A – Our self-defence instructor told us she refused to go out on her own after 8pm, which some women said didn’t sound very empowering, or feasible, especially if you were a student at Birkbeck, when some classes ended at 9pm. What was empowering? Avoiding danger or staying out a bit later and taking the last bus home? Other questions also popped up: how did one respond to being accosted or threatened, where were the sources of danger, and did men and women assess threat in different ways. I started interviewing anybody I saw about the subject of safety and I was passionate about seeking the answers. Intriguingly, men and women were debating these questions in the Victorian era, a time which saw a massive growth in London’s population and also witnessed the growing numbers of independent women of all backgrounds engaged in all kinds of work, and also philanthropy, travel and political campaigning.

Q – The subtitle refers to “Dagger-Fans and Suffragettes” – can you tell us what a “Dagger-Fan” is?

A – The dagger-fan was a novelty hand fan, designed in the shape of a dagger in its sheath. It’s kept at The Fan Museum in Greenwich, which displays some gorgeous fans from throughout the ages. At least one contemporary commentator observed with humour that such a dangerously shaped accessory might subtly discourage unwanted admirers who might lurk on trains or at street corner.

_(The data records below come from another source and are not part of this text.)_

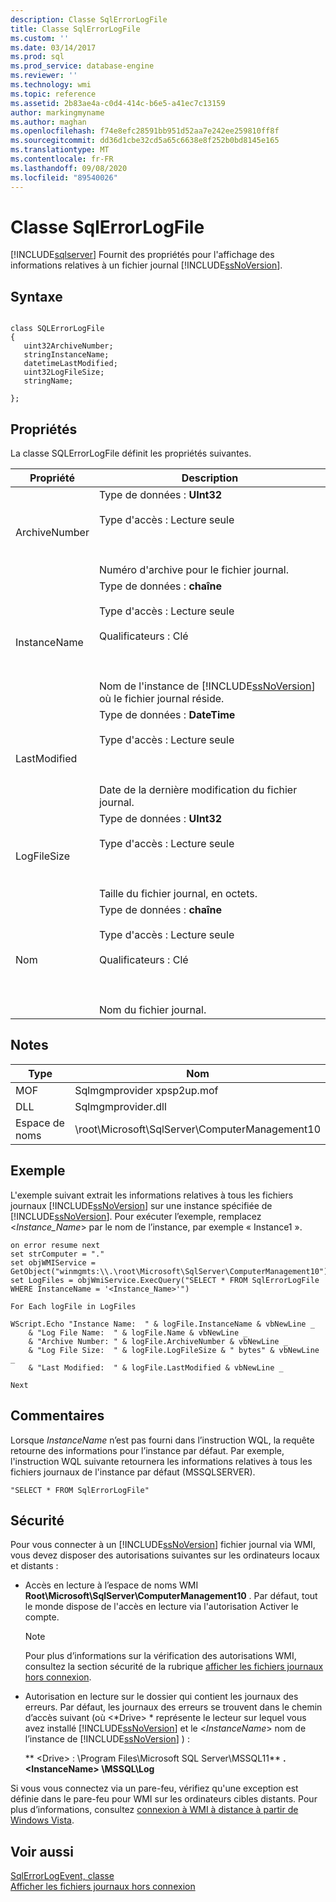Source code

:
 ```yaml
---
description: Classe SqlErrorLogFile
title: Classe SqlErrorLogFile
ms.custom: ''
ms.date: 03/14/2017
ms.prod: sql
ms.prod_service: database-engine
ms.reviewer: ''
ms.technology: wmi
ms.topic: reference
ms.assetid: 2b83ae4a-c0d4-414c-b6e5-a41ec7c13159
author: markingmyname
ms.author: maghan
ms.openlocfilehash: f74e8efc28591bb951d52aa7e242ee259810ff8f
ms.sourcegitcommit: dd36d1cbe32cd5a65c6638e8f252b0bd8145e165
ms.translationtype: MT
ms.contentlocale: fr-FR
ms.lasthandoff: 09/08/2020
ms.locfileid: "89540026"
---
```

# <a name="sqlerrorlogfile-class"></a>Classe SqlErrorLogFile
[!INCLUDE[sqlserver](../../includes/applies-to-version/sqlserver.md)]
  Fournit des propriétés pour l'affichage des informations relatives à un fichier journal [!INCLUDE[ssNoVersion](../../includes/ssnoversion-md.md)].  
  
## <a name="syntax"></a>Syntaxe  
  
```  
  
class SQLErrorLogFile  
{  
   uint32ArchiveNumber;  
   stringInstanceName;  
   datetimeLastModified;  
   uint32LogFileSize;  
   stringName;  
  
};  
```  
  
## <a name="properties"></a>Propriétés  
 La classe SQLErrorLogFile définit les propriétés suivantes.  
  
| Propriété | Description |
| -------- | ----------- |
|ArchiveNumber|Type de données : **UInt32**<br /><br /> Type d'accès : Lecture seule<br /><br /> <br /><br /> Numéro d'archive pour le fichier journal.|  
|InstanceName|Type de données : **chaîne**<br /><br /> Type d'accès : Lecture seule<br /><br /> Qualificateurs : Clé<br /><br /> <br /><br /> Nom de l'instance de [!INCLUDE[ssNoVersion](../../includes/ssnoversion-md.md)] où le fichier journal réside.|  
|LastModified|Type de données : **DateTime**<br /><br /> Type d'accès : Lecture seule<br /><br /> <br /><br /> Date de la dernière modification du fichier journal.|  
|LogFileSize|Type de données : **UInt32**<br /><br /> Type d'accès : Lecture seule<br /><br /> <br /><br /> Taille du fichier journal, en octets.|  
|Nom|Type de données : **chaîne**<br /><br /> Type d'accès : Lecture seule<br /><br /> Qualificateurs : Clé<br /><br /> <br /><br /> Nom du fichier journal.|  
  
## <a name="remarks"></a>Notes  
  
| Type | Nom |
| ---- | ---- |
|MOF|Sqlmgmprovider xpsp2up.mof|  
|DLL|Sqlmgmprovider.dll|  
|Espace de noms|\root\Microsoft\SqlServer\ComputerManagement10|  
  
## <a name="example"></a>Exemple  
 L'exemple suivant extrait les informations relatives à tous les fichiers journaux [!INCLUDE[ssNoVersion](../../includes/ssnoversion-md.md)] sur une instance spécifiée de [!INCLUDE[ssNoVersion](../../includes/ssnoversion-md.md)]. Pour exécuter l’exemple, remplacez \<*Instance_Name*> par le nom de l’instance, par exemple « Instance1 ».  
  
```  
on error resume next  
set strComputer = "."  
set objWMIService = GetObject("winmgmts:\\.\root\Microsoft\SqlServer\ComputerManagement10")  
set LogFiles = objWmiService.ExecQuery("SELECT * FROM SqlErrorLogFile WHERE InstanceName = '<Instance_Name>'")  
  
For Each logFile in LogFiles  
  
WScript.Echo "Instance Name:  " & logFile.InstanceName & vbNewLine _  
    & "Log File Name:  " & logFile.Name & vbNewLine _  
    & "Archive Number: " & logFile.ArchiveNumber & vbNewLine _  
    & "Log File Size:  " & logFile.LogFileSize & " bytes" & vbNewLine _  
    & "Last Modified:  " & logFile.LastModified & vbNewLine _  
  
Next   
```  
  
## <a name="comments"></a>Commentaires  
 Lorsque *InstanceName* n’est pas fourni dans l’instruction WQL, la requête retourne des informations pour l’instance par défaut. Par exemple, l'instruction WQL suivante retournera les informations relatives à tous les fichiers journaux de l'instance par défaut (MSSQLSERVER).  
  
```  
"SELECT * FROM SqlErrorLogFile"  
```  
  
## <a name="security"></a>Sécurité  
 Pour vous connecter à un [!INCLUDE[ssNoVersion](../../includes/ssnoversion-md.md)] fichier journal via WMI, vous devez disposer des autorisations suivantes sur les ordinateurs locaux et distants :  
  
-   Accès en lecture à l’espace de noms WMI **Root\Microsoft\SqlServer\ComputerManagement10** . Par défaut, tout le monde dispose de l'accès en lecture via l'autorisation Activer le compte.  
  
    > [!NOTE]  
    >  Pour plus d’informations sur la vérification des autorisations WMI, consultez la section sécurité de la rubrique [afficher les fichiers journaux hors connexion](../../relational-databases/logs/view-offline-log-files.md).  
  
-   Autorisation en lecture sur le dossier qui contient les journaux des erreurs. Par défaut, les journaux des erreurs se trouvent dans le chemin d’accès suivant (où \<*Drive> * représente le lecteur sur lequel vous avez installé [!INCLUDE[ssNoVersion](../../includes/ssnoversion-md.md)] et le \<*InstanceName*> nom de l’instance de [!INCLUDE[ssNoVersion](../../includes/ssnoversion-md.md)] ) :  
  
     ** \<Drive> : \Program Files\Microsoft SQL Server\MSSQL11** **. \<InstanceName> \MSSQL\Log**  
  
 Si vous vous connectez via un pare-feu, vérifiez qu'une exception est définie dans le pare-feu pour WMI sur les ordinateurs cibles distants. Pour plus d’informations, consultez [connexion à WMI à distance à partir de Windows Vista](https://go.microsoft.com/fwlink/?LinkId=178848).  
  
## <a name="see-also"></a>Voir aussi  
 [SqlErrorLogEvent, classe](../../relational-databases/wmi-provider-configuration-classes/sqlerrorlogevent-class.md)   
 [Afficher les fichiers journaux hors connexion](../../relational-databases/logs/view-offline-log-files.md)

The dagger-fan is symbolic of all the many kinds of subtle means, discussed in this book,  that a woman could employ to deflect threat while out and about – gesturing with her fan, a humorous retort, disguise, a clever use of eye contact. As Anne Brontë’s The Tenant of Wildfell Hall and Mona Caird’s The Wing of Azrael, remind us, the ‘marriage market’ and the Victorian home could be a place of danger where all kinds of self-defence skills were needed. What I think all the writers examined in this book show is that there were some areas of life where the law couldn’t reach, and women had to be able to learn to protect themselves.

Q – Of all the heroines described in your book, who is your favorite, and why?

A – I admire the character of Judith Lee as she’s an independent spirit, and she can defend herself using jujitsu against a variety of criminals. I also think that the way an author writes about danger is as important as characterisation. While Judith Lee gets very angry, she has an understated, almost stiff-upper-lip way of talking about peril, which is quite amusing, a credit to the skills of her creator, Richard Marsh, was actually an intriguing figure himself.

Q – In what way?

A – He was involved in amateur dramatics before his writing career began, he also had a gift for portraying the mindsets and distinctive voices of his characters. He was author of the horror-thriller, The Beetle: A Mystery, which was published in 1897, the year in which Dracula appeared, and, according to a number of scholars, was more popular than Bram Stoker’s novel for some decades.  Marsh also spent some time in jail, changed his name and became a prolific writer. What interests me about Marsh was that he combined horror and violence with humour in his stories. His work daringly referenced contemporary crimes such as the Whitechapel Murders – you can see shades of that in his Judith Lee story, Conscience. He really struck a chord with the public with his depiction of Judith Lee, who was in many ways Sherlock Holmes’s equivalent.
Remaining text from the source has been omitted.